Source texts of formatted documents
────

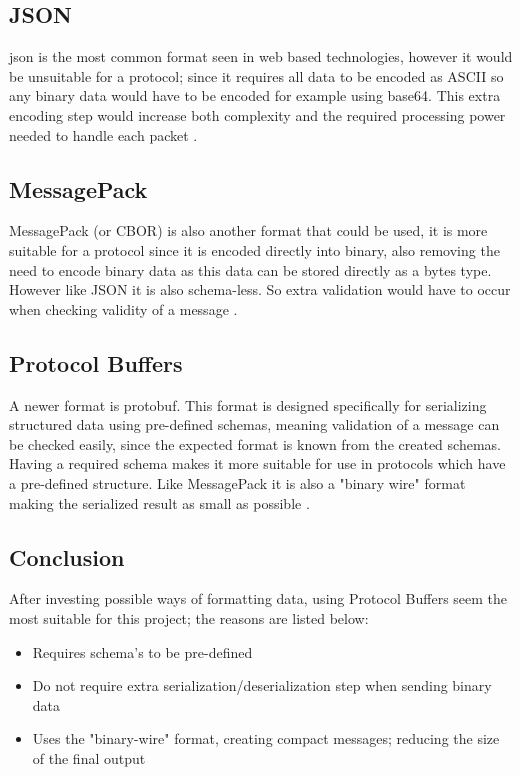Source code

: \subsection*{JSON}
\acrfull{json} is the most common format seen in web based technologies, however it would be unsuitable for a protocol; since it requires all data to be encoded as ASCII so any binary data would have to be encoded for example using base64. This extra encoding step would increase both complexity and the required processing power needed to handle each packet \parencite{json-rfc8259}.

\subsection*{MessagePack}
MessagePack (or CBOR) is also another format that could be used, it is more suitable for a protocol since it is encoded directly into binary, also removing the need to encode binary data as this data can be stored directly as a bytes type. However like JSON it is also schema-less. So extra validation would have to occur when checking validity of a message \parencite{msgpack} \parencite{cbor-rfc8949}.

\subsection*{Protocol Buffers}
A newer format is protobuf. This format is designed specifically for serializing structured data using pre-defined schemas, meaning validation of a message can be checked easily, since the expected format is known from the created schemas. Having a required schema makes it more suitable for use in protocols which have a pre-defined structure. Like MessagePack it is also a "binary wire" format making the serialized result as small as possible \parencite{protobuf-3}.

\subsection*{Conclusion}
After investing possible ways of formatting data, using Protocol Buffers seem the most suitable for this project; the reasons are listed below:

\begin{itemize}
    \item Requires schema's to be pre-defined
    \item Do not require extra serialization/deserialization step when sending binary data
    \item Uses the "binary-wire" format, creating compact messages; reducing the size of the final output
\end{itemize}


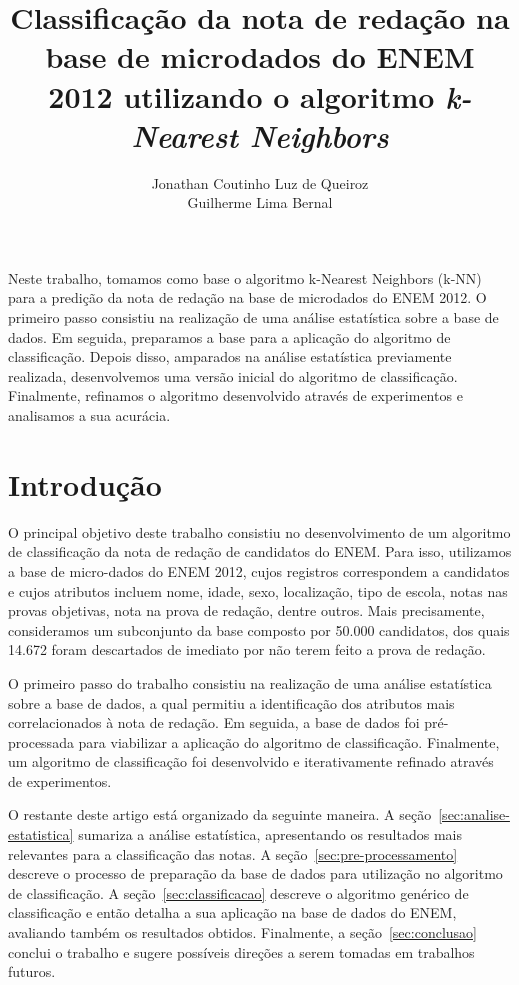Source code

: \documentclass[12pt]{article}
\title{Classificação da nota de redação na base de microdados do ENEM 2012 utilizando o algoritmo \emph{k-Nearest Neighbors}}
\author{Jonathan Coutinho Luz de Queiroz\inst{1} \\ Guilherme Lima Bernal\inst{1}}
\begin{document}
\maketitle

\begin{resumo}
Neste trabalho, tomamos como base o algoritmo k-Nearest Neighbors (k-NN) para a predição da nota de redação na base de microdados do ENEM 2012.
O primeiro passo consistiu na realização de uma análise estatística sobre a base de dados.
Em seguida, preparamos a base para a aplicação do algoritmo de classificação.
Depois disso, amparados na análise estatística previamente realizada, desenvolvemos uma versão inicial do algoritmo de classificação.
Finalmente, refinamos o algoritmo desenvolvido através de experimentos e analisamos a sua acurácia.
\end{resumo}

\section{Introdução}
\label{sec:intro}
O principal objetivo deste trabalho consistiu no desenvolvimento de um algoritmo de classificação da nota de redação de candidatos do ENEM.
Para isso, utilizamos a base de micro-dados do ENEM 2012, cujos registros correspondem a candidatos e cujos atributos incluem nome, idade, sexo, localização, tipo de escola, notas nas provas objetivas, nota na prova de redação, dentre outros.
Mais precisamente, consideramos um subconjunto da base composto por 50.000 candidatos, dos quais 14.672 foram descartados de imediato por não terem feito a prova de redação.

O primeiro passo do trabalho consistiu na realização de uma análise estatística sobre a base de dados, a qual permitiu a identificação dos atributos mais correlacionados à nota de redação.
Em seguida, a base de dados foi pré-processada para viabilizar a aplicação do algoritmo de classificação.
Finalmente, um algoritmo de classificação foi desenvolvido e iterativamente refinado através de experimentos.

O restante deste artigo está organizado da seguinte maneira.
A seção~\ref{sec:analise-estatistica} sumariza a análise estatística, apresentando os resultados mais relevantes para a classificação das notas.
A seção~\ref{sec:pre-processamento} descreve o processo de preparação da base de dados para utilização no algoritmo de classificação.
A seção~\ref{sec:classificacao} descreve o algoritmo genérico de classificação e então detalha a sua aplicação na base de dados do ENEM, avaliando também os resultados obtidos.
Finalmente, a seção~\ref{sec:conclusao} conclui o trabalho e sugere possíveis direções a serem tomadas em trabalhos futuros.
\end{document}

────

TASK DETAILS
For this exercise, set down the lines in the entries above from the one with "A newer format" through the one with "Coutinho Luz de" exactly as written, without any pictures.

RESULT OF THE EXERCISE
A newer format is protobuf. This format is designed specifically for serializing structured data using pre-defined schemas, meaning validation of a message can be checked easily, since the expected format is known from the created schemas. Having a required schema makes it more suitable for use in protocols which have a pre-defined structure. Like MessagePack it is also a "binary wire" format making the serialized result as small as possible \parencite{protobuf-3}.

\subsection*{Conclusion}
After investing possible ways of formatting data, using Protocol Buffers seem the most suitable for this project; the reasons are listed below:

\begin{itemize}
    \item Requires schema's to be pre-defined
    \item Do not require extra serialization/deserialization step when sending binary data
    \item Uses the "binary-wire" format, creating compact messages; reducing the size of the final output
\end{itemize}


Source code

: \documentclass[12pt]{article}
\title{Classificação da nota de redação na base de microdados do ENEM 2012 utilizando o algoritmo \emph{k-Nearest Neighbors}}
\author{Jonathan Coutinho Luz de Queiroz\inst{1} \\ Guilherme Lima Bernal\inst{1}}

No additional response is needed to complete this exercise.